He was supposed to appear in court in Caracas on Monday, but Omar Barboza, who heads Rosales's party, had said on Monday that Rosales would not appear in a court being used as a "political tool" and would instead seek asylum in a "friendly" country.

Prosecutors said they want to charge Rosales with alleged illegal enrichment between 2000 and 2004 when he was governor of the nation's western Zulia state.

Rosales has denounced the charges against him, calling them a "political lynching" and motivated by what he calls Chavez's desire to intimidate opponents.

Chavez criticism

Venezuelan authorities say that Rosales is unable to explain $60,000 in income and accuse him of embezzling the funds and avoiding attempts to bring him to justice.
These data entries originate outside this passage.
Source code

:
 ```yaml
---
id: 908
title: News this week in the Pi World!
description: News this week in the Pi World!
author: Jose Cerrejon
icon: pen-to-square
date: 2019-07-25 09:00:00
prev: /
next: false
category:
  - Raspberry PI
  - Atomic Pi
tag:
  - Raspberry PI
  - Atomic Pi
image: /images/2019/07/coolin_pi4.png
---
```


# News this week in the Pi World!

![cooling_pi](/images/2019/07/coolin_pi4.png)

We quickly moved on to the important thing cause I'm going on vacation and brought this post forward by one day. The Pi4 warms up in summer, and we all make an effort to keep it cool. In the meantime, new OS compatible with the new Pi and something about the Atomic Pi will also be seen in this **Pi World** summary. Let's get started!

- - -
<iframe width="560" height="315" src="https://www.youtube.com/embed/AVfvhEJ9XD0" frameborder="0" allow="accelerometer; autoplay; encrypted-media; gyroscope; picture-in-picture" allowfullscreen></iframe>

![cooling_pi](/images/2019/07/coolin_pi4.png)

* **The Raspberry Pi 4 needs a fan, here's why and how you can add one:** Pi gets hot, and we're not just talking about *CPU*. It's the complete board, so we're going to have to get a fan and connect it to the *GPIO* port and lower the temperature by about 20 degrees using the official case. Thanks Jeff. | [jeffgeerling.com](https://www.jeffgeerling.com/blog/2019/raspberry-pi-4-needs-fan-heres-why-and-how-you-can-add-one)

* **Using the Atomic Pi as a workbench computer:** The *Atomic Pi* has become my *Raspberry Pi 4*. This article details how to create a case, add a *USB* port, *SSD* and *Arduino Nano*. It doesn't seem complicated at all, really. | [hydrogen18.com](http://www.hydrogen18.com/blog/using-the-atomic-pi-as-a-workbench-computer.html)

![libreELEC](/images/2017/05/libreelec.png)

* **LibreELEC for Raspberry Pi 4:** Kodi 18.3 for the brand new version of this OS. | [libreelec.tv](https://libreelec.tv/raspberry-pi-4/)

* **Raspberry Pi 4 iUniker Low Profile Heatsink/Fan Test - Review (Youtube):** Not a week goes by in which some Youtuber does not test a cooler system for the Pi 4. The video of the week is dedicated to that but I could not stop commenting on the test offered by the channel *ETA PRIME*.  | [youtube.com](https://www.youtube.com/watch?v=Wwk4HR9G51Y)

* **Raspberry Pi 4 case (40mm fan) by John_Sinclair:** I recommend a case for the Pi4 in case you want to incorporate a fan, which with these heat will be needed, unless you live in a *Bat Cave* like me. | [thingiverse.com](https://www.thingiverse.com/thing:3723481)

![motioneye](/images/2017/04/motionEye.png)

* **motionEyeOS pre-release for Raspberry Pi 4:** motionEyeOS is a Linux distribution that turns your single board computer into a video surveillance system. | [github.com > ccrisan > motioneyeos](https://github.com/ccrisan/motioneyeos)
Luisa Ortega, the Venezuelan attorney general, said last week that a Caracas court had granted a state prosecutor's request to freeze property held by Rosales to ensure the state could recover any allegedly embezzled money.

She also urged Rosales to come out of hiding and face justice.

However, the case has sparked allegations from the opposition that Chavez, who last year vowed to jail Rosales, is using the legal system to crack down on opposition leaders who won key posts in last November's elections for governors and mayors.

In October, on the campaign trail for regional elections, Chavez in turn accused Rosales of plotting to assassinate him and threatened to have him jailed.

In February, Chavez won a referendum permitting him to run for office indefinitely and has since stripped control of ports and roads from opposition allies.